• Work required:
Please retype the entries below exactly, only from their first line through the line containing "- имя базы данных;", leaving every picture out.

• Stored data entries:
########################################

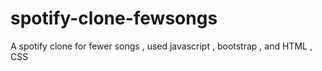 # spotify-clone-fewsongs
A spotify clone for fewer songs , used javascript , bootstrap , and HTML , CSS
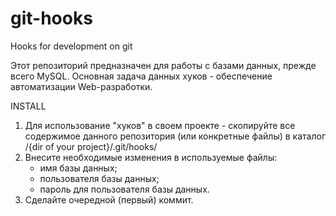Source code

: git-hooks
=========

Hooks for development on git

Этот репозиторий предназначен для работы с базами данных, прежде всего MySQL.
Основная задача данных хуков - обеспечение автоматизации Web-разработки.

INSTALL

1. Для использование "хуков" в своем проекте - скопируйте все содержимое данного репозитория (или конкретные файлы) в каталог /{dir of your project}/.git/hooks/
2. Внесите необходимые изменения в используемые файлы:
	- имя базы данных;
	- пользователя базы данных;
	- пароль для пользователя базы данных.
3. Сделайте очередной (первый) коммит.

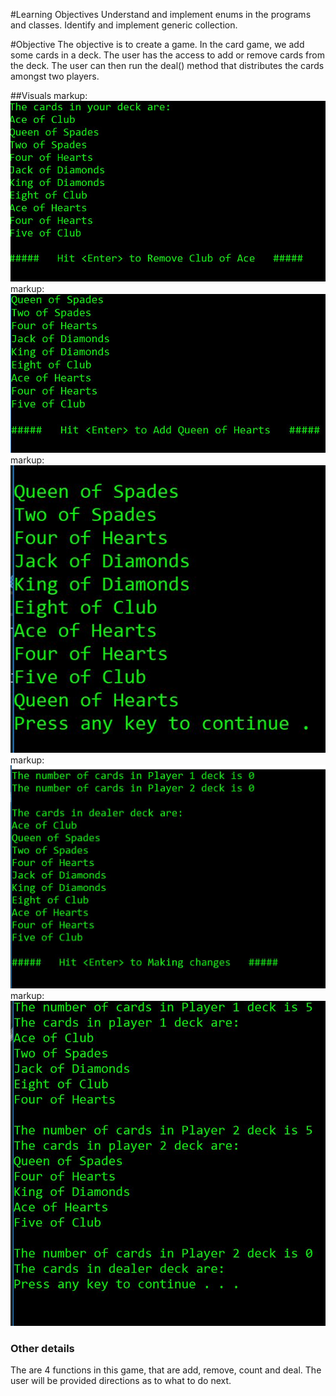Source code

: #Learning Objectives
Understand and implement enums in the programs and classes.
Identify and implement generic collection.

#Objective
The objective is to create a game. In the card game, we add some cards in a deck. The user has the access to add or remove cards from the deck. 
The user can then run the deal() method that distributes the cards amongst two players.

##Visuals
markup: ![initial view](/Assets/card1.JPG)
markup: ![delete one card](/Assets/card2.JPG)
markup: ![add a card](/Assets/card3.JPG)
markup: ![next](/Assets/card7.JPG)
markup: ![view end](/Assets/card8.JPG)

### Other details
The are 4 functions in this game, that are add, remove, count and deal. The user will be provided directions as to what to do next.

########################################

• Exercise result:
 # spotify-clone-fewsongs
A spotify clone for fewer songs , used javascript , bootstrap , and HTML , CSS
Source code

: git-hooks
=========

Hooks for development on git

Этот репозиторий предназначен для работы с базами данных, прежде всего MySQL.
Основная задача данных хуков - обеспечение автоматизации Web-разработки.

INSTALL

1. Для использование "хуков" в своем проекте - скопируйте все содержимое данного репозитория (или конкретные файлы) в каталог /{dir of your project}/.git/hooks/
2. Внесите необходимые изменения в используемые файлы:
	- имя базы данных;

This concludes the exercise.